Multiple Ultra-Luminous X-ray (ULX) sources near the center of the Milky Way. Credit: NASA/CXC/SAO.
Dec 7, 2018
X-rays from galactic cores are accelerated by electric fields.
Rather than accepting electric fields as a source, astronomers prefer to think of “strong winds blowing” out of the galaxy’s core. Often called “Ultra-Luminous X-ray sources” (ULX), they are points across the sky more powerful than a million stars. They are “mysterious”, since, if they were generated by normal stars, their energetic processes would tear the stars apart. So, black holes are invoked to “explain” the observations.
According to a recent press release, astrophysicists discovered “…a dozen black holes gathered around Sagittarius A*, the supermassive black hole in the center of the Milky Way Galaxy.” It should be noted, however, that they did not observe the putative black holes. Instead, they “…turned to archival data from the Chandra X-ray Observatory…” and then extrapolated the data based on their ideas. Lo and behold, they observed what they expected to see.

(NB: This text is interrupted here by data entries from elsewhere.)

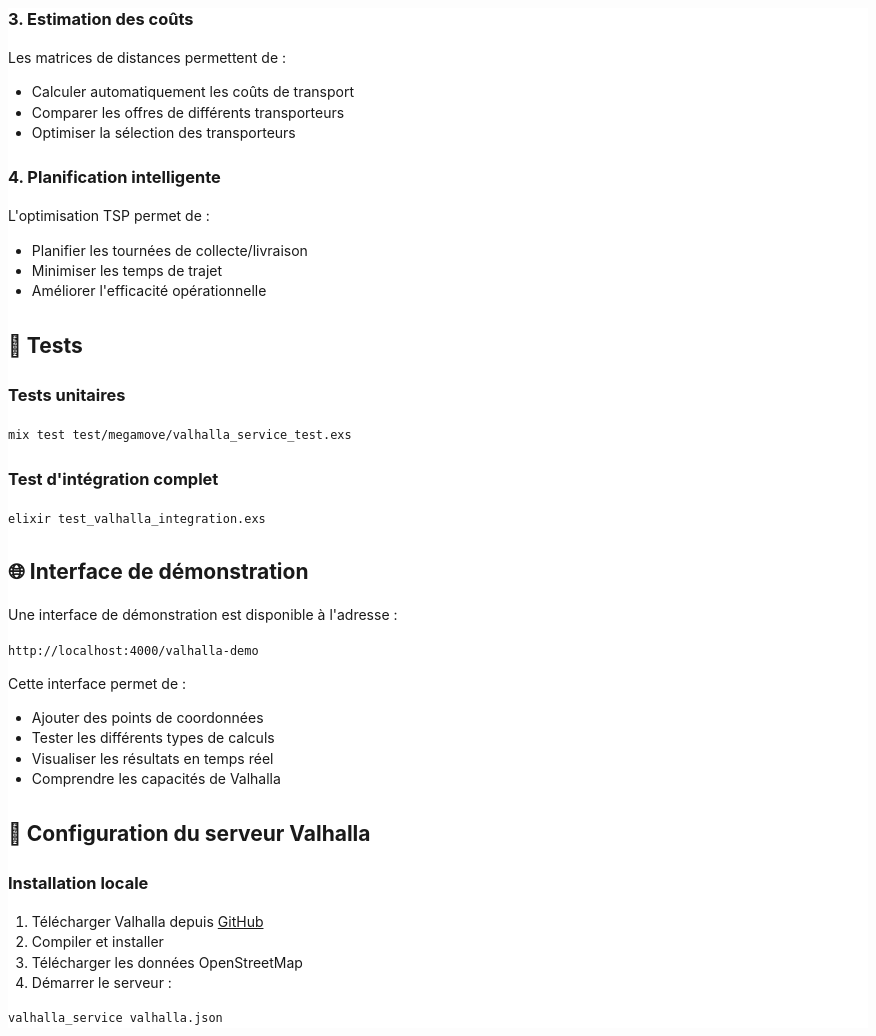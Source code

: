 ### 3. Estimation des coûts

Les matrices de distances permettent de :
- Calculer automatiquement les coûts de transport
- Comparer les offres de différents transporteurs
- Optimiser la sélection des transporteurs

### 4. Planification intelligente

L'optimisation TSP permet de :
- Planifier les tournées de collecte/livraison
- Minimiser les temps de trajet
- Améliorer l'efficacité opérationnelle

## 🧪 Tests

### Tests unitaires

```bash
mix test test/megamove/valhalla_service_test.exs
```

### Test d'intégration complet

```bash
elixir test_valhalla_integration.exs
```

## 🌐 Interface de démonstration

Une interface de démonstration est disponible à l'adresse :
```
http://localhost:4000/valhalla-demo
```

Cette interface permet de :
- Ajouter des points de coordonnées
- Tester les différents types de calculs
- Visualiser les résultats en temps réel
- Comprendre les capacités de Valhalla

## 🔧 Configuration du serveur Valhalla

### Installation locale

1. Télécharger Valhalla depuis [GitHub](https://github.com/valhalla/valhalla)
2. Compiler et installer
3. Télécharger les données OpenStreetMap
4. Démarrer le serveur :

```bash
valhalla_service valhalla.json
```
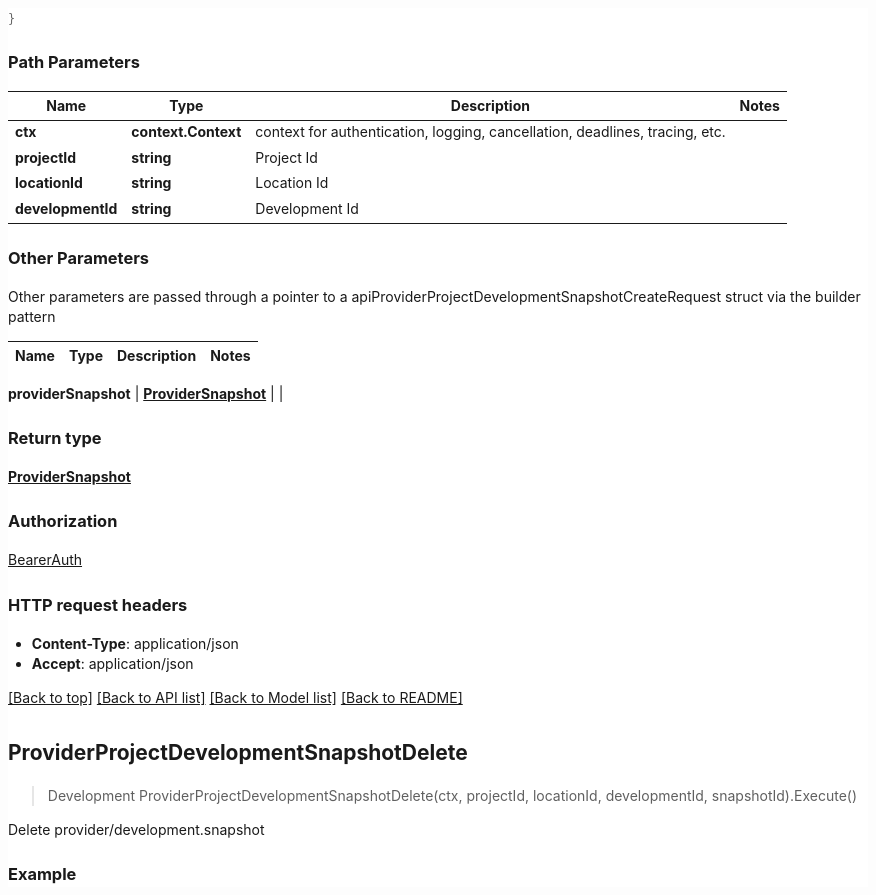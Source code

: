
 ```go
}
```

### Path Parameters


Name | Type | Description  | Notes
------------- | ------------- | ------------- | -------------
**ctx** | **context.Context** | context for authentication, logging, cancellation, deadlines, tracing, etc.
**projectId** | **string** | Project Id | 
**locationId** | **string** | Location Id | 
**developmentId** | **string** | Development Id | 

### Other Parameters

Other parameters are passed through a pointer to a apiProviderProjectDevelopmentSnapshotCreateRequest struct via the builder pattern


Name | Type | Description  | Notes
------------- | ------------- | ------------- | -------------



 **providerSnapshot** | [**ProviderSnapshot**](ProviderSnapshot.md) |  | 

### Return type

[**ProviderSnapshot**](ProviderSnapshot.md)

### Authorization

[BearerAuth](../README.md#BearerAuth)

### HTTP request headers

- **Content-Type**: application/json
- **Accept**: application/json

[[Back to top]](#) [[Back to API list]](../README.md#documentation-for-api-endpoints)
[[Back to Model list]](../README.md#documentation-for-models)
[[Back to README]](../README.md)


## ProviderProjectDevelopmentSnapshotDelete

> Development ProviderProjectDevelopmentSnapshotDelete(ctx, projectId, locationId, developmentId, snapshotId).Execute()

Delete provider/development.snapshot



### Example
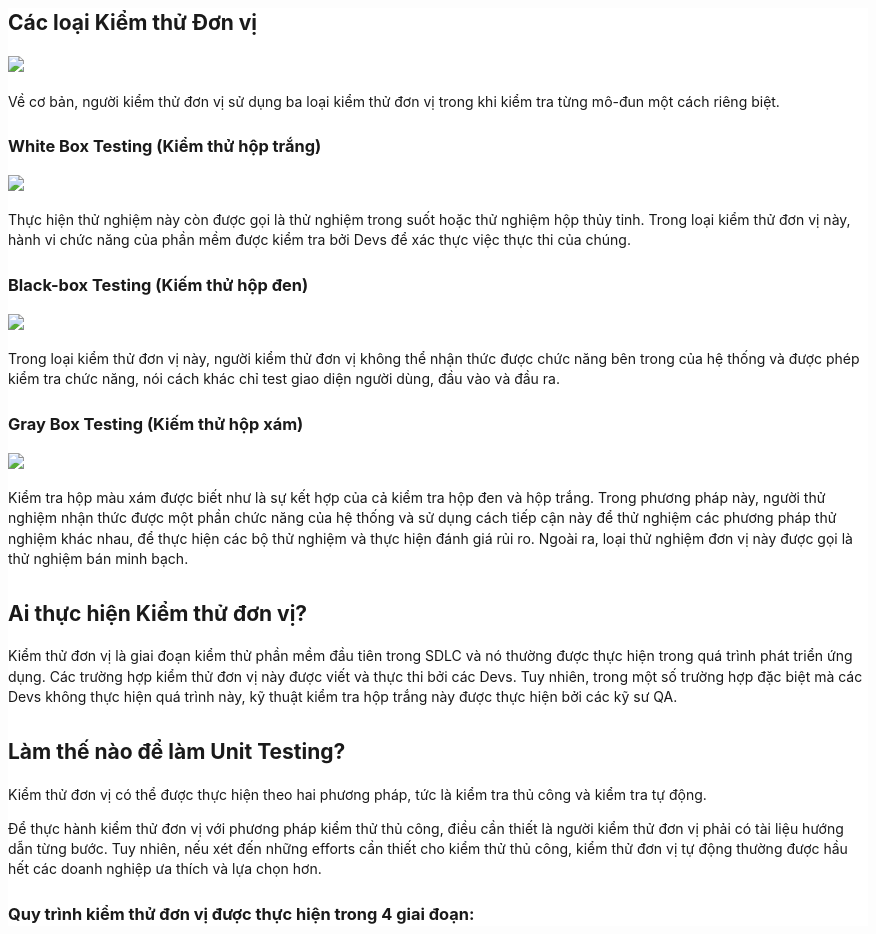 ## Các loại Kiểm thử Đơn vị

![](https://images.viblo.asia/ff1a4387-beb6-4243-b161-1c545307fb1c.jpg)

Về cơ bản, người kiểm thử đơn vị sử dụng ba loại kiểm thử đơn vị trong khi kiểm tra từng mô-đun một cách riêng biệt.

### White Box Testing (Kiểm thử hộp trắng)

![](https://images.viblo.asia/f3dd699b-be99-4948-a889-a72958cb2489.jpg)

Thực hiện thử nghiệm này còn được gọi là thử nghiệm trong suốt hoặc thử nghiệm hộp thủy tinh. Trong loại kiểm thử đơn vị này, hành vi chức năng của phần mềm được kiểm tra bởi Devs để xác thực việc thực thi của chúng.

### Black-box Testing (Kiếm thử hộp đen)

![](https://images.viblo.asia/4fe97cc5-0b30-4b0e-b8c2-00c1f468f02b.jpg)

Trong loại kiểm thử đơn vị này, người kiểm thử đơn vị không thể nhận thức được chức năng bên trong của hệ thống và được phép kiểm tra chức năng, nói cách khác chỉ test giao diện người dùng, đầu vào và đầu ra.

### Gray Box Testing (Kiếm thử hộp xám)

![](https://images.viblo.asia/55bb522b-b41a-4c19-838d-8d954d183be9.jpg)

Kiểm tra hộp màu xám được biết như là sự kết hợp của cả kiểm tra hộp đen và hộp trắng. Trong phương pháp này, người thử nghiệm nhận thức được một phần chức năng của hệ thống và sử dụng cách tiếp cận này để thử nghiệm các phương pháp thử nghiệm khác nhau, để thực hiện các bộ thử nghiệm và thực hiện đánh giá rủi ro. Ngoài ra, loại thử nghiệm đơn vị này được gọi là thử nghiệm bán minh bạch.

## Ai thực hiện Kiểm thử đơn vị?

Kiểm thử đơn vị là giai đoạn kiểm thử phần mềm đầu tiên trong SDLC và nó thường được thực hiện trong quá trình phát triển ứng dụng. Các trường hợp kiểm thử đơn vị này được viết và thực thi bởi các Devs. Tuy nhiên, trong một số trường hợp đặc biệt mà các Devs không thực hiện quá trình này, kỹ thuật kiểm tra hộp trắng này được thực hiện bởi các kỹ sư QA.

## Làm thế nào để làm Unit Testing?

Kiểm thử đơn vị có thể được thực hiện theo hai phương pháp, tức là kiểm tra thủ công và kiểm tra tự động.

Để thực hành kiểm thử đơn vị với phương pháp kiểm thử thủ công, điều cần thiết là người kiểm thử đơn vị phải có tài liệu hướng dẫn từng bước. Tuy nhiên, nếu xét đến những efforts cần thiết cho kiểm thử thủ công, kiểm thử đơn vị tự động thường được hầu hết các doanh nghiệp ưa thích và lựa chọn hơn.

### Quy trình kiểm thử đơn vị được thực hiện trong 4 giai đoạn:
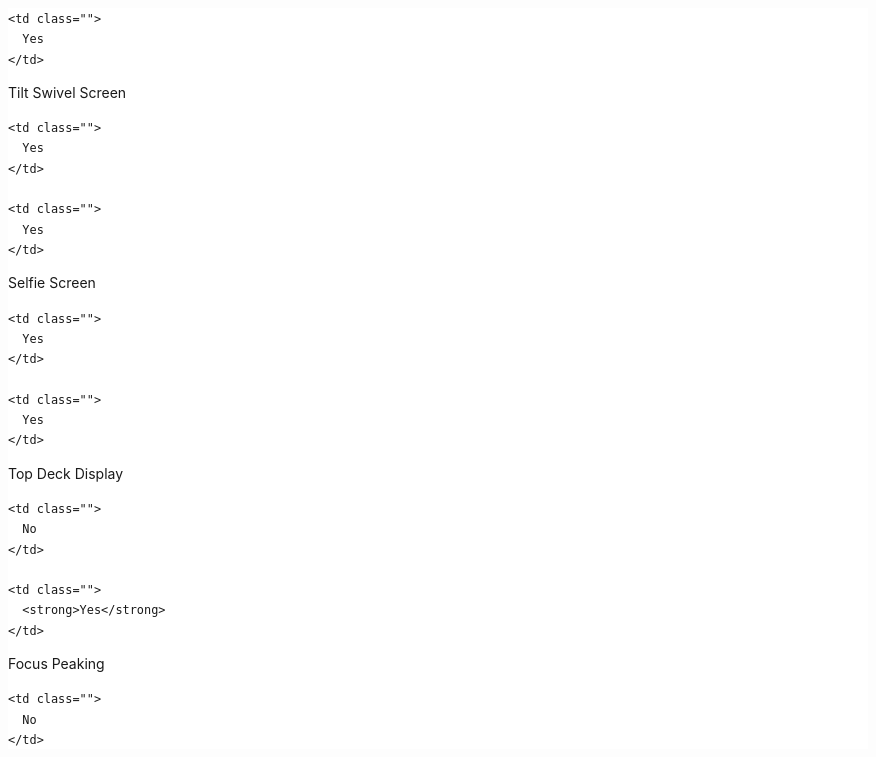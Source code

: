     <td class="">
      Yes
    </td>
  </tr>
  
  <tr>
    <td width="40%">
      Tilt Swivel Screen
    </td>
    
    <td class="">
      Yes
    </td>
    
    <td class="">
      Yes
    </td>
  </tr>
  
  <tr>
    <td width="40%">
      Selfie Screen
    </td>
    
    <td class="">
      Yes
    </td>
    
    <td class="">
      Yes
    </td>
  </tr>
  
  <tr>
    <td width="40%">
      Top Deck Display
    </td>
    
    <td class="">
      No
    </td>
    
    <td class="">
      <strong>Yes</strong>
    </td>
  </tr>
  
  <tr>
    <td width="40%">
      Focus Peaking
    </td>
    
    <td class="">
      No
    </td>
    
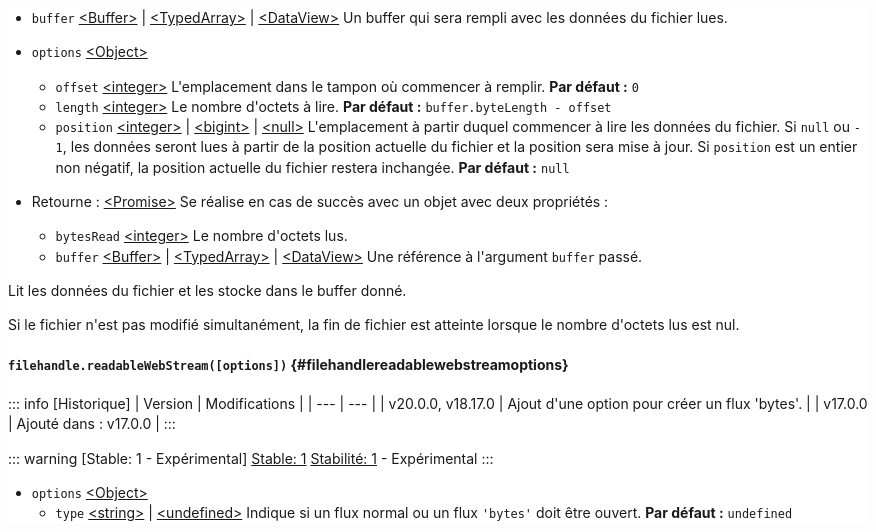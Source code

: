 - `buffer` [\<Buffer\>](/fr/nodejs/api/buffer#class-buffer) | [\<TypedArray\>](https://developer.mozilla.org/en-US/docs/Web/JavaScript/Reference/Global_Objects/TypedArray) | [\<DataView\>](https://developer.mozilla.org/en-US/docs/Web/JavaScript/Reference/Global_Objects/DataView) Un buffer qui sera rempli avec les données du fichier lues.
- `options` [\<Object\>](https://developer.mozilla.org/en-US/docs/Web/JavaScript/Reference/Global_Objects/Object) 
    - `offset` [\<integer\>](https://developer.mozilla.org/en-US/docs/Web/JavaScript/Data_structures#Number_type) L'emplacement dans le tampon où commencer à remplir. **Par défaut :** `0`
    - `length` [\<integer\>](https://developer.mozilla.org/en-US/docs/Web/JavaScript/Data_structures#Number_type) Le nombre d'octets à lire. **Par défaut :** `buffer.byteLength - offset`
    - `position` [\<integer\>](https://developer.mozilla.org/en-US/docs/Web/JavaScript/Data_structures#Number_type) | [\<bigint\>](https://developer.mozilla.org/en-US/docs/Web/JavaScript/Reference/Global_Objects/BigInt) | [\<null\>](https://developer.mozilla.org/en-US/docs/Web/JavaScript/Data_structures#Null_type) L'emplacement à partir duquel commencer à lire les données du fichier. Si `null` ou `-1`, les données seront lues à partir de la position actuelle du fichier et la position sera mise à jour. Si `position` est un entier non négatif, la position actuelle du fichier restera inchangée. **Par défaut :** `null`
  
 
- Retourne : [\<Promise\>](https://developer.mozilla.org/en-US/docs/Web/JavaScript/Reference/Global_Objects/Promise) Se réalise en cas de succès avec un objet avec deux propriétés : 
    - `bytesRead` [\<integer\>](https://developer.mozilla.org/en-US/docs/Web/JavaScript/Data_structures#Number_type) Le nombre d'octets lus.
    - `buffer` [\<Buffer\>](/fr/nodejs/api/buffer#class-buffer) | [\<TypedArray\>](https://developer.mozilla.org/en-US/docs/Web/JavaScript/Reference/Global_Objects/TypedArray) | [\<DataView\>](https://developer.mozilla.org/en-US/docs/Web/JavaScript/Reference/Global_Objects/DataView) Une référence à l'argument `buffer` passé.
  
 

Lit les données du fichier et les stocke dans le buffer donné.

Si le fichier n'est pas modifié simultanément, la fin de fichier est atteinte lorsque le nombre d'octets lus est nul.


#### `filehandle.readableWebStream([options])` {#filehandlereadablewebstreamoptions}

::: info [Historique]
| Version | Modifications |
| --- | --- |
| v20.0.0, v18.17.0 | Ajout d'une option pour créer un flux 'bytes'. |
| v17.0.0 | Ajouté dans : v17.0.0 |
:::

::: warning [Stable: 1 - Expérimental]
[Stable: 1](/fr/nodejs/api/documentation#stability-index) [Stabilité: 1](/fr/nodejs/api/documentation#stability-index) - Expérimental
:::

-  `options` [\<Object\>](https://developer.mozilla.org/en-US/docs/Web/JavaScript/Reference/Global_Objects/Object) 
    - `type` [\<string\>](https://developer.mozilla.org/en-US/docs/Web/JavaScript/Data_structures#String_type) | [\<undefined\>](https://developer.mozilla.org/en-US/docs/Web/JavaScript/Data_structures#Undefined_type) Indique si un flux normal ou un flux `'bytes'` doit être ouvert. **Par défaut :** `undefined`
  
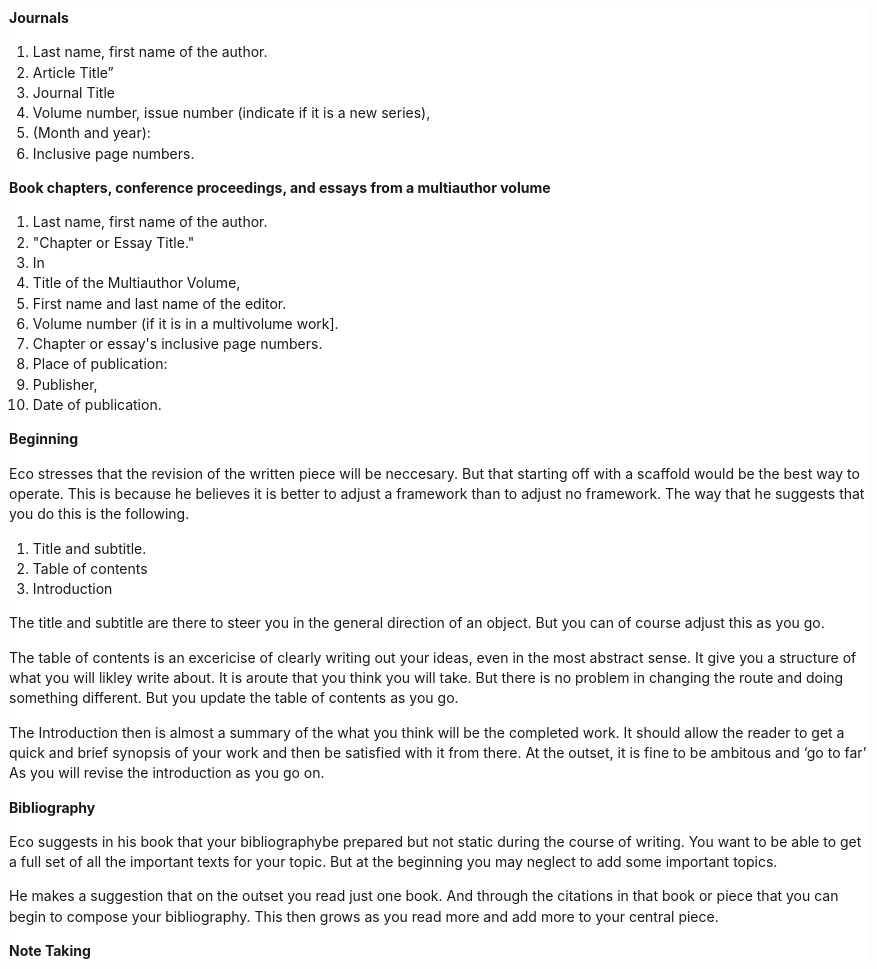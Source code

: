 **Journals**

1. Last name, first name of the author.
2. Article Title”
3. Journal Title
4. Volume number, issue number (indicate if it is a new series),
5. (Month and year):
6. Inclusive page numbers.

**Book chapters, conference proceedings, and essays from a multiauthor volume**

1. Last name, first name of the author.
2. "Chapter or Essay Title."
3. In
4. Title of the Multiauthor Volume,
5. First name and last name of the editor.
6. Volume number (if it is in a multivolume work].
7. Chapter or essay's inclusive page numbers.
8. Place of publication:
9. Publisher,
10. Date of publication.

**Beginning**

Eco stresses that the revision of the written piece will be neccesary. But that starting off with a scaffold would be the best way to operate. This is because he believes it is better to adjust a framework than to adjust no framework. The way that he suggests that you do this is the following. 

1. Title and subtitle. 
2. Table of contents
3. Introduction

The title and subtitle are there to steer you in the general direction of an object. But you can of course adjust this as you go. 

The table of contents is an excericise of clearly writing out your ideas, even in the most abstract sense. It give you a structure of what you will likley write about. It is aroute that you think you will take. But there is no problem in changing the route and doing something different. But you update the table of contents as you go. 

The Introduction then is almost a summary of the what you think will be the completed work. It should allow the reader to get a quick and brief synopsis of your work and then be satisfied with it from there. At the outset, it is fine to be ambitous and ‘go to far’ As you will revise the introduction as you go on. 

**Bibliography**

Eco suggests in his book that your bibliographybe prepared but not static during the course of writing. You want to be able to get a full set of all the important texts for your topic. But at the beginning you may neglect to add some important topics. 

He makes a suggestion that on the outset you read just one book. And through the citations in that book or piece that you can begin to compose your bibliography. This then grows as you read more and add more to your central piece. 

**Note Taking**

Astronomers think that the center of the Milky Way contains regions where gas and dust are much more dense than surrounding space, so there is more there to make giant, blue-white stars that live fast, die young and explode into supernovae. Since they are so large, the gravity from such supernova remnants is said to collapse them into black holes. Standard Theory suggests that gas is heated by X-ray bursts from the supermassive black hole in the galaxy’s core, whereupon it is ejected along a tangential trajectory at an average velocity of 1.6 million kilometers per hour.
Along with the black hole in the core, the article states that it holds many smaller black holes in a kind of gravitational vise. Spectrographic readings indicate temperatures many times hotter than the Sun. It is important to remember, though, that X-rays in space are not created by gravity, regardless of their strength. Charged particles, accelerated by electric currents, spiral in electromagnetic fields and shine in all high energy frequencies, extreme ultraviolet, X-rays, and sometimes gamma rays.
No gas in space can be heated until it gives off X-rays and “blows like a wind”. No gas can remain intact at such temperatures because electrons are stripped from the nuclei, causing it to become ionized plasma. In galactic circuits, power flows inward along the spiral arms where it is concentrated and stored in the central plasmoid, or galactic bulge. When it reaches a certain current density it discharges, usually out of a galaxy’s spin axis.
Astronomers believe gravity is their only tool, so no force can stop the collapse of any mass great enough to form a black hole. However, gravity’s effect is so small that it is effectively non-existent when compared to the electric force. Black holes are an inferred phenomenon, since they cannot be detected by any instrument. It is an assumption that matter can be accelerated and compressed by a black hole’s gravity. It is charge separation that holds stars together, preventing their collapse. Even thermonuclear fires are not needed for a star to “live”. The standard model of stars fails because gravity is the wrong tool.
“Infinity” is all over the work on black holes: infinitely weak gravity is compared to infinitely dense black holes. Such ideas mask the fact that no scientist understands gravity, or how mass is expressed by matter, or how matter expresses gravity. They especially ignore the Electric Universe. Since stars are plasma phenomena, they are governed by electricity and not by gravity, alone.